• Recorded data
***
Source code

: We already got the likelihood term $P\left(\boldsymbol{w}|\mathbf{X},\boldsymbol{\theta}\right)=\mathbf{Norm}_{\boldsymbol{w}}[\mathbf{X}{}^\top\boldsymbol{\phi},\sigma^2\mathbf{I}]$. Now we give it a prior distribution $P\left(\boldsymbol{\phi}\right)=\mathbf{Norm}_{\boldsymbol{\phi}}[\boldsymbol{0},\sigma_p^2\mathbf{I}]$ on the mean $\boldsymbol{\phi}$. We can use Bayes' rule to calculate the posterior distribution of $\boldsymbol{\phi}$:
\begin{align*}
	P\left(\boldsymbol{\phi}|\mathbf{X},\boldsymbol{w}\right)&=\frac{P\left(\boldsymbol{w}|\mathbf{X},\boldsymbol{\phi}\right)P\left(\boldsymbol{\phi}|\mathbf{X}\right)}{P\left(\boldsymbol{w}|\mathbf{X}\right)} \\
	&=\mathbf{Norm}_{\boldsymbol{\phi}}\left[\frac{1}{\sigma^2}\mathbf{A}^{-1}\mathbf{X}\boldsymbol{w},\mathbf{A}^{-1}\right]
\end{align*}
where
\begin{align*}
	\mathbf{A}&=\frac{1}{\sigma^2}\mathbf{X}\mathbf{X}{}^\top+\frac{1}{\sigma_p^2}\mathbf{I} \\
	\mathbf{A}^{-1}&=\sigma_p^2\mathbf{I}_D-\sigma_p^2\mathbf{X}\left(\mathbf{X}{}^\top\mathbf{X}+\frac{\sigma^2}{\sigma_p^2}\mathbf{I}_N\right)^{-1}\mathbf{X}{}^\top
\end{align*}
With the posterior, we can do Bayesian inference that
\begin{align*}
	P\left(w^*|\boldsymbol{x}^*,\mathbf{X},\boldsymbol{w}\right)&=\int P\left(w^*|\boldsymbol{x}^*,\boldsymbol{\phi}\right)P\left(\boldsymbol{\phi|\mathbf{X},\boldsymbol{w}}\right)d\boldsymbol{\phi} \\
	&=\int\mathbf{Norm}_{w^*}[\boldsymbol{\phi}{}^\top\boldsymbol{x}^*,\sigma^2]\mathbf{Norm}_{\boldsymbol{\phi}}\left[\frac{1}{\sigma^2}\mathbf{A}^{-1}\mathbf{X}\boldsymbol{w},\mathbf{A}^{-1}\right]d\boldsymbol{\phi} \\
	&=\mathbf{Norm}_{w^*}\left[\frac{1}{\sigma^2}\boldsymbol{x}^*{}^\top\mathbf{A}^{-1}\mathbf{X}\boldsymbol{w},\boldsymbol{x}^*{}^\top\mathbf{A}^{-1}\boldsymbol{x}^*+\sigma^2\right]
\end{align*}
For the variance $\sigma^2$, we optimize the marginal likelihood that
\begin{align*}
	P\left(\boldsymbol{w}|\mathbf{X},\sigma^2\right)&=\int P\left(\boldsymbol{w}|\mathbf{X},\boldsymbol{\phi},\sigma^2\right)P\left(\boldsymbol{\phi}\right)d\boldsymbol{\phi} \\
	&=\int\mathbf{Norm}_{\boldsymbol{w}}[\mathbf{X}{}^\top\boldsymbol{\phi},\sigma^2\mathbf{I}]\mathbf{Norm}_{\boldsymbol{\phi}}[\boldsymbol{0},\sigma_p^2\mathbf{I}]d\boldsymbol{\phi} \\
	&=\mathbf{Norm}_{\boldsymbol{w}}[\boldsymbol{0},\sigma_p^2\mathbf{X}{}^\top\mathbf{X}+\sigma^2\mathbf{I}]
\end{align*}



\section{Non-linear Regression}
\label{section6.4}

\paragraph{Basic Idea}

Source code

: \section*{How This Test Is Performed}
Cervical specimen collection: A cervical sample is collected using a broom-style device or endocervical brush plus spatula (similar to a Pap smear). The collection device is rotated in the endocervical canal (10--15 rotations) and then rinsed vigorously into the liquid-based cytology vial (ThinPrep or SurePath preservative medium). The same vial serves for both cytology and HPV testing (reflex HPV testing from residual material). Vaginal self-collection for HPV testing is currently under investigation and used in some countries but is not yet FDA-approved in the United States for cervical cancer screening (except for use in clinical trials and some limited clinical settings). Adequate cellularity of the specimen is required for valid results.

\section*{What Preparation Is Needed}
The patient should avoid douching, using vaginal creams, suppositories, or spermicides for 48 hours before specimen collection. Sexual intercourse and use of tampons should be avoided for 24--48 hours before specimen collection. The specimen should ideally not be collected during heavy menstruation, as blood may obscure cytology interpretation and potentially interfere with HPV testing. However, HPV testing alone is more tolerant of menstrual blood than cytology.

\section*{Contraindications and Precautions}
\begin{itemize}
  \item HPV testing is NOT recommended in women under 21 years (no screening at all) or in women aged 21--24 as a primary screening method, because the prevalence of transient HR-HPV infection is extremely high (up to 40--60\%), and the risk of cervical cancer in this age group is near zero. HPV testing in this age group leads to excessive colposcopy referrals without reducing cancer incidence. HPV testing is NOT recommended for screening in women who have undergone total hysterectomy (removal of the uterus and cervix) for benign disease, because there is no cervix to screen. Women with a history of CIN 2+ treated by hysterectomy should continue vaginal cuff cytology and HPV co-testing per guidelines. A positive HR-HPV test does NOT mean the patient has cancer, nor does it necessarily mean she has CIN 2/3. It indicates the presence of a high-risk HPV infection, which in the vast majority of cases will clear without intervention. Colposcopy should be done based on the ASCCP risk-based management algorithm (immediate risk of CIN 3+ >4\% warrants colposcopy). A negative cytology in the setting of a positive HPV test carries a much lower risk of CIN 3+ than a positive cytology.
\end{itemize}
***
• What to produce
Output the full listing exactly as given.

• Exercise solution
Source code

: We already got the likelihood term $P\left(\boldsymbol{w}|\mathbf{X},\boldsymbol{\theta}\right)=\mathbf{Norm}_{\boldsymbol{w}}[\mathbf{X}{}^\top\boldsymbol{\phi},\sigma^2\mathbf{I}]$. Now we give it a prior distribution $P\left(\boldsymbol{\phi}\right)=\mathbf{Norm}_{\boldsymbol{\phi}}[\boldsymbol{0},\sigma_p^2\mathbf{I}]$ on the mean $\boldsymbol{\phi}$. We can use Bayes' rule to calculate the posterior distribution of $\boldsymbol{\phi}$:
\begin{align*}
	P\left(\boldsymbol{\phi}|\mathbf{X},\boldsymbol{w}\right)&=\frac{P\left(\boldsymbol{w}|\mathbf{X},\boldsymbol{\phi}\right)P\left(\boldsymbol{\phi}|\mathbf{X}\right)}{P\left(\boldsymbol{w}|\mathbf{X}\right)} \\
	&=\mathbf{Norm}_{\boldsymbol{\phi}}\left[\frac{1}{\sigma^2}\mathbf{A}^{-1}\mathbf{X}\boldsymbol{w},\mathbf{A}^{-1}\right]
\end{align*}
where
\begin{align*}
	\mathbf{A}&=\frac{1}{\sigma^2}\mathbf{X}\mathbf{X}{}^\top+\frac{1}{\sigma_p^2}\mathbf{I} \\
	\mathbf{A}^{-1}&=\sigma_p^2\mathbf{I}_D-\sigma_p^2\mathbf{X}\left(\mathbf{X}{}^\top\mathbf{X}+\frac{\sigma^2}{\sigma_p^2}\mathbf{I}_N\right)^{-1}\mathbf{X}{}^\top
\end{align*}
With the posterior, we can do Bayesian inference that
\begin{align*}
	P\left(w^*|\boldsymbol{x}^*,\mathbf{X},\boldsymbol{w}\right)&=\int P\left(w^*|\boldsymbol{x}^*,\boldsymbol{\phi}\right)P\left(\boldsymbol{\phi|\mathbf{X},\boldsymbol{w}}\right)d\boldsymbol{\phi} \\
	&=\int\mathbf{Norm}_{w^*}[\boldsymbol{\phi}{}^\top\boldsymbol{x}^*,\sigma^2]\mathbf{Norm}_{\boldsymbol{\phi}}\left[\frac{1}{\sigma^2}\mathbf{A}^{-1}\mathbf{X}\boldsymbol{w},\mathbf{A}^{-1}\right]d\boldsymbol{\phi} \\
	&=\mathbf{Norm}_{w^*}\left[\frac{1}{\sigma^2}\boldsymbol{x}^*{}^\top\mathbf{A}^{-1}\mathbf{X}\boldsymbol{w},\boldsymbol{x}^*{}^\top\mathbf{A}^{-1}\boldsymbol{x}^*+\sigma^2\right]
\end{align*}
For the variance $\sigma^2$, we optimize the marginal likelihood that
\begin{align*}
	P\left(\boldsymbol{w}|\mathbf{X},\sigma^2\right)&=\int P\left(\boldsymbol{w}|\mathbf{X},\boldsymbol{\phi},\sigma^2\right)P\left(\boldsymbol{\phi}\right)d\boldsymbol{\phi} \\
	&=\int\mathbf{Norm}_{\boldsymbol{w}}[\mathbf{X}{}^\top\boldsymbol{\phi},\sigma^2\mathbf{I}]\mathbf{Norm}_{\boldsymbol{\phi}}[\boldsymbol{0},\sigma_p^2\mathbf{I}]d\boldsymbol{\phi} \\
	&=\mathbf{Norm}_{\boldsymbol{w}}[\boldsymbol{0},\sigma_p^2\mathbf{X}{}^\top\mathbf{X}+\sigma^2\mathbf{I}]
\end{align*}



\section{Non-linear Regression}
\label{section6.4}

\paragraph{Basic Idea}

Source code

: \section*{How This Test Is Performed}
Cervical specimen collection: A cervical sample is collected using a broom-style device or endocervical brush plus spatula (similar to a Pap smear). The collection device is rotated in the endocervical canal (10--15 rotations) and then rinsed vigorously into the liquid-based cytology vial (ThinPrep or SurePath preservative medium). The same vial serves for both cytology and HPV testing (reflex HPV testing from residual material). Vaginal self-collection for HPV testing is currently under investigation and used in some countries but is not yet FDA-approved in the United States for cervical cancer screening (except for use in clinical trials and some limited clinical settings). Adequate cellularity of the specimen is required for valid results.

\section*{What Preparation Is Needed}
The patient should avoid douching, using vaginal creams, suppositories, or spermicides for 48 hours before specimen collection. Sexual intercourse and use of tampons should be avoided for 24--48 hours before specimen collection. The specimen should ideally not be collected during heavy menstruation, as blood may obscure cytology interpretation and potentially interfere with HPV testing. However, HPV testing alone is more tolerant of menstrual blood than cytology.

\section*{Contraindications and Precautions}
\begin{itemize}
  \item HPV testing is NOT recommended in women under 21 years (no screening at all) or in women aged 21--24 as a primary screening method, because the prevalence of transient HR-HPV infection is extremely high (up to 40--60\%), and the risk of cervical cancer in this age group is near zero. HPV testing in this age group leads to excessive colposcopy referrals without reducing cancer incidence. HPV testing is NOT recommended for screening in women who have undergone total hysterectomy (removal of the uterus and cervix) for benign disease, because there is no cervix to screen. Women with a history of CIN 2+ treated by hysterectomy should continue vaginal cuff cytology and HPV co-testing per guidelines. A positive HR-HPV test does NOT mean the patient has cancer, nor does it necessarily mean she has CIN 2/3. It indicates the presence of a high-risk HPV infection, which in the vast majority of cases will clear without intervention. Colposcopy should be done based on the ASCCP risk-based management algorithm (immediate risk of CIN 3+ >4\% warrants colposcopy). A negative cytology in the setting of a positive HPV test carries a much lower risk of CIN 3+ than a positive cytology.
\end{itemize}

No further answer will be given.